“Be passionate,” was the key advice from Dian Grueneich to anyone interested in energy efficiency. Ms Grueneich is the commissioner at the State of Californian Public Utilities Commission, and she has been instrumental over the last two decades in ensuring that California’s energy use per capita has not increased while the state’s economy has grown rapidly. On Wednesday she received an award from her efforts from the Alliance to Save Energy, at its EEGlobal conference in Paris.
As several of the speakers at the conference noted, energy efficiency is not usually regarded as the most exciting of subjects. Saving is never as glamorous as spending, even though the latter gets us into such trouble.
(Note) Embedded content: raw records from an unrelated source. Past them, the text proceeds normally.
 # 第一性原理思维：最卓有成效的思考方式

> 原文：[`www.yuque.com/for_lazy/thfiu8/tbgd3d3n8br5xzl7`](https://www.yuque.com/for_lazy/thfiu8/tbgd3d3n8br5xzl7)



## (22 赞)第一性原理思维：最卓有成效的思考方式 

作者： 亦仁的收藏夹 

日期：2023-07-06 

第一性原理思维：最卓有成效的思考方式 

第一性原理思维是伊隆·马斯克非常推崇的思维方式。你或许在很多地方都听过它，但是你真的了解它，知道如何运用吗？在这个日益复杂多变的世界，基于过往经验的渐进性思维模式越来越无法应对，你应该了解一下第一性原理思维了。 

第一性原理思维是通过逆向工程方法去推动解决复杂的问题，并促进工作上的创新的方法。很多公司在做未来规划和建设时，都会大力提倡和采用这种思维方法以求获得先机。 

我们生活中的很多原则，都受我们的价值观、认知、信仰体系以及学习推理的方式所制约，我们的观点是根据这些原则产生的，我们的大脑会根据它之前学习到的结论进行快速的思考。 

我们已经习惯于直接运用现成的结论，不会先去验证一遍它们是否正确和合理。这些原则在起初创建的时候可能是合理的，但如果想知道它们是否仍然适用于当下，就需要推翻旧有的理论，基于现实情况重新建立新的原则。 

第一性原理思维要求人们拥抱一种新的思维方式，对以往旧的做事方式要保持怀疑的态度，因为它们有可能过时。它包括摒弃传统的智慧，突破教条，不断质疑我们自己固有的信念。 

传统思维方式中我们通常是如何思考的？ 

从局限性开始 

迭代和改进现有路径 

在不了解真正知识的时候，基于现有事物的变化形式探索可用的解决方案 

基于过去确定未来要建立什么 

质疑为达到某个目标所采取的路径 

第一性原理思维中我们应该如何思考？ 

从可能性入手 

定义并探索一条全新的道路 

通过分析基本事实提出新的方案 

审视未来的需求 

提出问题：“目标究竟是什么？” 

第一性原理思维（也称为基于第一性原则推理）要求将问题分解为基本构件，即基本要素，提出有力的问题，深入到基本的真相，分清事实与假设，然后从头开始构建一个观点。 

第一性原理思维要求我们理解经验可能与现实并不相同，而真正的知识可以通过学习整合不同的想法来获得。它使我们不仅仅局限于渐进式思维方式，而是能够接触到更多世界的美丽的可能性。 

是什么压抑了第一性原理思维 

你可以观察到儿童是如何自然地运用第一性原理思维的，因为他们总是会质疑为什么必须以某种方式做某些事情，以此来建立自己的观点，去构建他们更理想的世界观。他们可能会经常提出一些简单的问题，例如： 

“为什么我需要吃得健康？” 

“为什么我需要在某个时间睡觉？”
But only with a single-minded devotion to efficiency, she said, can energy-saving experts hope to win through the layers of corporate apathy, ignorance, misunderstanding, and – not least – structural problems that hamper the uptake of energy efficiency programmes in companies.
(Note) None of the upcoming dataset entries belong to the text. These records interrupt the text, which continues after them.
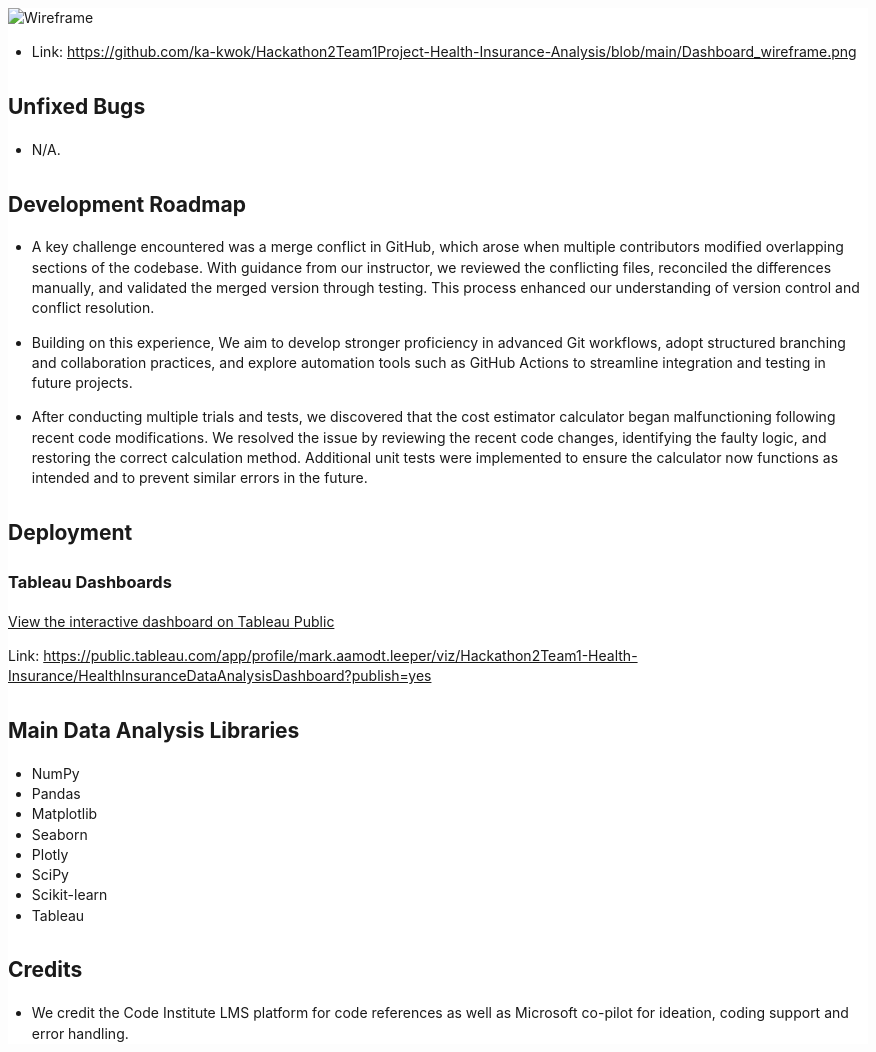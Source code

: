 ![Wireframe](/Dashboard_wireframe.png)


* Link: https://github.com/ka-kwok/Hackathon2Team1Project-Health-Insurance-Analysis/blob/main/Dashboard_wireframe.png



## Unfixed Bugs
* N/A.

## Development Roadmap
* A key challenge encountered was a merge conflict in GitHub, which arose when multiple contributors modified overlapping sections of the codebase. With guidance from our instructor, we reviewed the conflicting files, reconciled the differences manually, and validated the merged version through testing. This process enhanced our understanding of version control and conflict resolution.

* Building on this experience, We aim to develop stronger proficiency in advanced Git workflows, adopt structured branching and collaboration practices, and explore automation tools such as GitHub Actions to streamline integration and testing in future projects.

* After conducting multiple trials and tests, we discovered that the cost estimator calculator began malfunctioning following recent code modifications. We resolved the issue by reviewing the recent code changes, identifying the faulty logic, and restoring the correct calculation method. Additional unit tests were implemented to ensure the calculator now functions as intended and to prevent similar errors in the future.

## Deployment


### Tableau Dashboards
[View the interactive dashboard on Tableau Public](https://public.tableau.com/app/profile/mark.aamodt.leeper/viz/Hackathon2Team1-Health-Insurance/HealthInsuranceDataAnalysisDashboard?publish=yes)

Link: https://public.tableau.com/app/profile/mark.aamodt.leeper/viz/Hackathon2Team1-Health-Insurance/HealthInsuranceDataAnalysisDashboard?publish=yes


## Main Data Analysis Libraries
* NumPy
* Pandas
* Matplotlib
* Seaborn
* Plotly
* SciPy
* Scikit-learn
* Tableau


## Credits 

* We credit the Code Institute LMS platform for code references as well as Microsoft co-pilot for ideation, coding support and error handling.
Apathy, ignorance and misunderstanding are the lot of most new ideas, certainly those that are not glamorous, calculated to result in a large (real or imaginary) lift in sales, or that cannot be expressed with numbers after them, such as 2.0.
But the structural inhibitors to energy efficiency are perhaps more difficult to get over. These include the fact that introducing efficiency measures can be a cost to the department implementing it, while making savings for other departments.
So, as Ms Grueneich said, passion is certainly needed to press ahead with energy efficiency programmes. So is the ability to see behind the veneer of glamour, or the lack of it, to the real substance of ideas. Companies that can see the real substance can be quickly convinced that energy efficiency makes sense – as the Carbon Trust points out, reducing energy bills by 20 per cent could add the same amount to your profits as a 5 per cent increase in sales.